As in earlier years, fruits and vegetables accounted for the largest proportion of the commodities analyzed in 2003; those two commodity groups comprised 83.0% of the total number of domestic samples. In 2003, no violative residues were found in 97.6% of all domestic samples (99.1% in 1996, 98.8% in 1997, 99.2 % in 1998, 99.2% in 1999, 99.3% in 2000, 98.9% in 2001, 99.2% in 2002).
Appendix A contains more detailed data on domestic monitoring findings by commodity, including the total number of samples analyzed, the percent samples with no residues found, and the percent violative samples. Of the 2,344 domestic samples, 62.6% had no detectable residues and 2.4% had violative residues. In the largest commodity groups, fruits and vegetables, 48.6% and 69.2% of the samples, respectively, had no residues detected; 2.2% of the fruit samples and 1.9% of the vegetable samples contained violative residues (Figure 1). In the grains and grain products group, 74.0% of the samples had no residues detected, and none had violative residues. In the fish/shellfish/other aquatic products group, 76.2% had no detectable residues, and no violative residues were found. In the milk/dairy products/eggs group, all of the samples had no residues detected, violative or not violative. Six samples of baby foods or formula were analyzed (see category Other). None of the samples had violative residues.
Findings by commodity group for the 4,890 import samples are shown in Figure 2. Fruits and vegetables accounted for 82.4% of these samples. Overall, no violative residues were found in 94.0% of the import samples (97.4% in 1996, 98.4% in 1997, 97.0% in 1998, 96.9% in 1999, 96.2% in 2000, 95.2% in 2001, 95.7% in 2002).
Appendix B contains detailed data on the import samples. Of the 4,890 samples analyzed, 71.8% had no residues detected, and 6.0% had violative residues. Fruits and vegetables had 63.6% and 72.5%, respectively, with no residues detected. The fruit group and the vegetable group had 5.3% and 6.7%, respectively, with violative residues. No residues were found in 84.8% of the milk/dairy products/eggs group and in 89.0% of the fish/shellfish group, and no violative residues were found in either of those groups. In the grains and grain products group, 88.4% had no detectable residues, and 1.4% had violative residues.
Pesticide monitoring data collected under FDA's regulatory monitoring approach in 2003 are available to the public as a computer database. This database summarizes FDA 2003 regulatory monitoring coverage and findings by country/commodity/pesticide combination. The database also includes the monitoring data by individual sample from which the summary information was compiled. Information on how to obtain this database as well as those for 1992-2002 is provided at the end of this report.
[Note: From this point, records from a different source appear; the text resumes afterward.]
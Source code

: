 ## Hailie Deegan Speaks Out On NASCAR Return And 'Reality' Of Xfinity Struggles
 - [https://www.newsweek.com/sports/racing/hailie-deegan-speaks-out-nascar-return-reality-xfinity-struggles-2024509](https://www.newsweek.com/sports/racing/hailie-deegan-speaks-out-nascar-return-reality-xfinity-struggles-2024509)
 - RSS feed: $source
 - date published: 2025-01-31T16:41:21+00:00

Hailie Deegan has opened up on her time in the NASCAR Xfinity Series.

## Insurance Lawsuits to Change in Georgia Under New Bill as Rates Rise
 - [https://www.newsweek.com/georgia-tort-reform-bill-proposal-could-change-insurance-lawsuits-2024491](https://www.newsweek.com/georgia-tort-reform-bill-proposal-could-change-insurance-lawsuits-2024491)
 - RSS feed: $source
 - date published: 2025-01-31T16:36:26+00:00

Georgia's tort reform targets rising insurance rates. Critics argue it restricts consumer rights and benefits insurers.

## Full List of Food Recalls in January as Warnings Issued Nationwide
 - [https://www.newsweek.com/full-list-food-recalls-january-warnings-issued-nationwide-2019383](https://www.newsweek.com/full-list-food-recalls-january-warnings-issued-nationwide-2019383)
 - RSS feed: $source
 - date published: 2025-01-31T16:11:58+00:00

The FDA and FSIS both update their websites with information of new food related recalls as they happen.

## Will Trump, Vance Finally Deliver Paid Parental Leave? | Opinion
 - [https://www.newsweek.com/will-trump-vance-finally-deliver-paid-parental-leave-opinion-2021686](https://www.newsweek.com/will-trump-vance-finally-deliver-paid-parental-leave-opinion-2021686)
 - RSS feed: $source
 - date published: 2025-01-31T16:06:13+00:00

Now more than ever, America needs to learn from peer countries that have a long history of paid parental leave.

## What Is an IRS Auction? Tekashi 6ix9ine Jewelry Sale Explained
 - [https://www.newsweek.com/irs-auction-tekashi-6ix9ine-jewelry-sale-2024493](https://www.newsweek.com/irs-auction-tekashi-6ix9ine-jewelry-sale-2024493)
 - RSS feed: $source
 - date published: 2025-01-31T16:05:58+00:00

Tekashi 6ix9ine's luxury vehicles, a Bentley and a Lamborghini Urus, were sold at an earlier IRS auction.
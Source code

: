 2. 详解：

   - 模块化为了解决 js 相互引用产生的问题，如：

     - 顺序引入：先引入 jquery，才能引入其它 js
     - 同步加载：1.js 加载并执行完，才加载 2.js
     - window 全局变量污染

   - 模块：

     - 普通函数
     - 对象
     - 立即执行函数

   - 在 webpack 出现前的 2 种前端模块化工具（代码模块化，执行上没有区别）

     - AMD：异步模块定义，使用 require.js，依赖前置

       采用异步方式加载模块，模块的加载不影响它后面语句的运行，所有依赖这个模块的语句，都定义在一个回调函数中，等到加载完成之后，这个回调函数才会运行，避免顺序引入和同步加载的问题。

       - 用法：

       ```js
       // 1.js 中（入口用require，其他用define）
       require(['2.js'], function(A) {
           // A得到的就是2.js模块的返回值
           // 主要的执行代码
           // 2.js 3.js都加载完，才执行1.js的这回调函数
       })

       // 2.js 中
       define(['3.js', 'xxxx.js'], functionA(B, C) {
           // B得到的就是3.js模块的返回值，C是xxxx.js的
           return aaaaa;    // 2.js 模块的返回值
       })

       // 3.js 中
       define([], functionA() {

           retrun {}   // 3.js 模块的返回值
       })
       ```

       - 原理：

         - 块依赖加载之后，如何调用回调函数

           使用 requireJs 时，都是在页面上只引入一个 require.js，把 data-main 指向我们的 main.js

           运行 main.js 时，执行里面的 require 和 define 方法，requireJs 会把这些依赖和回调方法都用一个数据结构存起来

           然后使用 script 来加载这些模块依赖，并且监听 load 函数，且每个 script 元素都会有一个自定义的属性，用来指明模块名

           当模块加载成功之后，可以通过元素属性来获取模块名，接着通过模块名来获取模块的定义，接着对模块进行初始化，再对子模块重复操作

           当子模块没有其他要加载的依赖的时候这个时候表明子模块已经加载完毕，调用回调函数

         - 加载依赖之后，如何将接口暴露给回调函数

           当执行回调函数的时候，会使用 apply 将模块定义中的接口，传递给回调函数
Domestic. A total of 2,344 domestic samples was collected in 2003 from 45 states (no samples were collected from Alabama, Hawaii, Nevada, Mississippi, or South Dakota) and from Puerto Rico. The largest numbers of samples were collected from those states that are the largest producers of fruits and vegetables. Table 1 lists numbers of domestic samples from each location, in descending order of numbers of samples.
Import. A total of 4,890 samples representing food shipments from 99 countries was collected. (The origin of some additional samples was unspecified.) Table 2 lists numbers of samples collected from each country. Mexico, as usual, was the source of the largest number of samples, reflecting the volume and diversity of commodities imported from that country, especially during the winter months.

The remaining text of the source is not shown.